The diagram below is a simplified model of what a DVP is made of.
Model of the Distinctive Value Proposition.
At the core of the DVP model are the Category Needs, that is, the needs of the customers within the category. To satisfy the category needs, in the first ring, a business provides Category Benefits. In the second ring, businesses have the option of also providing additional value, that customers care about, by providing Distinctive Benefits. Finally, the outer ring represents, from the business’s perspective, everything that goes into making a distinctive proposition of value for customers, and from the customers’ perspective, the outer ring represents the value expected from the fulfilment of a promise.
Components of a Distinctive Value Proposition
The term and concept Distinctive Value Proposition has two interrelated components:
- The proposition is distinctive by being available as a result of the marketing strategy, where availability refers to both:
- Mental availability – the number of associations a buyer has about the branded DVP, the strength of those associations, and the relevance of the associations to the buying context.
- Physical availability – making the branded DVP as easy to find and buy as possible.
How Brands Grow: What Marketers Don’t Know, Byron Sharp.
- The distinction in the customers’ perception that the branded DVP will reliably deliver the generic category benefits.
A DVP is critical in these days of hyper-competition. A Unique Value Proposition (UVP) is similar to but a subset of a DVP. With a UVP, you attempt to make your solution as unique (differentiated from the competition) as possible. However, meaningful uniqueness is hard to achieve, and if ever achieved, may not last for long.
Instead of focusing on the probably futile quest of trying to achieve and then maintain uniqueness, the principles behind a DVP are aimed at ensuring that a branded solution, is distinctive. To be distinctive, a DVP must be easy to remember, find, buy, and provide at least all the benefits customers expect (value) from a solution in your category (the category benefits).

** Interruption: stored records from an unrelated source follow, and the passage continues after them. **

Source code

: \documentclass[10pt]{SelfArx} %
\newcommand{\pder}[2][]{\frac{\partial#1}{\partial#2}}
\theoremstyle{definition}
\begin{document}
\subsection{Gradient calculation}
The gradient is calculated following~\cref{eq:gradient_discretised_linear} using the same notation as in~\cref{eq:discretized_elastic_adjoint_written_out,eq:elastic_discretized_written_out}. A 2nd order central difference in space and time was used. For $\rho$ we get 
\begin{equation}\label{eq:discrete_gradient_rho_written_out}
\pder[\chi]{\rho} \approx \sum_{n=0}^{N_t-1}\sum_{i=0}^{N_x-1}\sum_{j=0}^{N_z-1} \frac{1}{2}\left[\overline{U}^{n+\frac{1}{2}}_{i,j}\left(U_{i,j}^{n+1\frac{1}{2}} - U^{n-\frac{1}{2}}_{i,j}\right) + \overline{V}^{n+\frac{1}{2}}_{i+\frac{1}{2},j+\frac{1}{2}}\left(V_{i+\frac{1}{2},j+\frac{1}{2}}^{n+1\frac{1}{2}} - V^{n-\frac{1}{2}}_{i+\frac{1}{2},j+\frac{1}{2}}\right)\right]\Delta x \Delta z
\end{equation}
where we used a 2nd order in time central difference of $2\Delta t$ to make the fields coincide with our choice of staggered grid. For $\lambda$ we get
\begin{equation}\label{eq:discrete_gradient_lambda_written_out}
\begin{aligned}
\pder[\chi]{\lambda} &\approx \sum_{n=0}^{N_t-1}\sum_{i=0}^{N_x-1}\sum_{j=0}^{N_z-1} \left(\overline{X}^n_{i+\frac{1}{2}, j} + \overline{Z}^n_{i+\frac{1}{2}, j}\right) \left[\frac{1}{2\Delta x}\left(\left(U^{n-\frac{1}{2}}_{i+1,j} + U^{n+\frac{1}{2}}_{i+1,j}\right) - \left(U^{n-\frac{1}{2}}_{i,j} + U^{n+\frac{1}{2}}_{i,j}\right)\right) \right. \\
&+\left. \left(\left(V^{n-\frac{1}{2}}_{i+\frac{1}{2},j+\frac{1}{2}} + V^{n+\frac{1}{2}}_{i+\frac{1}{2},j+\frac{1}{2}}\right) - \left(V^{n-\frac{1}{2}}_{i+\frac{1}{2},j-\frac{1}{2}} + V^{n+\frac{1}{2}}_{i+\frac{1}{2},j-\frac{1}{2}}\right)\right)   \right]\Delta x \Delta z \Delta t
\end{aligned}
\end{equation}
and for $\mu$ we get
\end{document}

Adding extra features to a DVP for the sake of being different but missing some category benefits or delivering the category benefits poorly will not make customers or users happy. The book Business Model Generation, by Alexander Osterwalder and Yves Pigneur, did not use the word distinctive to qualify their term and concept Value Proposition. However, it is implied, as “The Value Proposition is the reason why customers turn to one company over another.”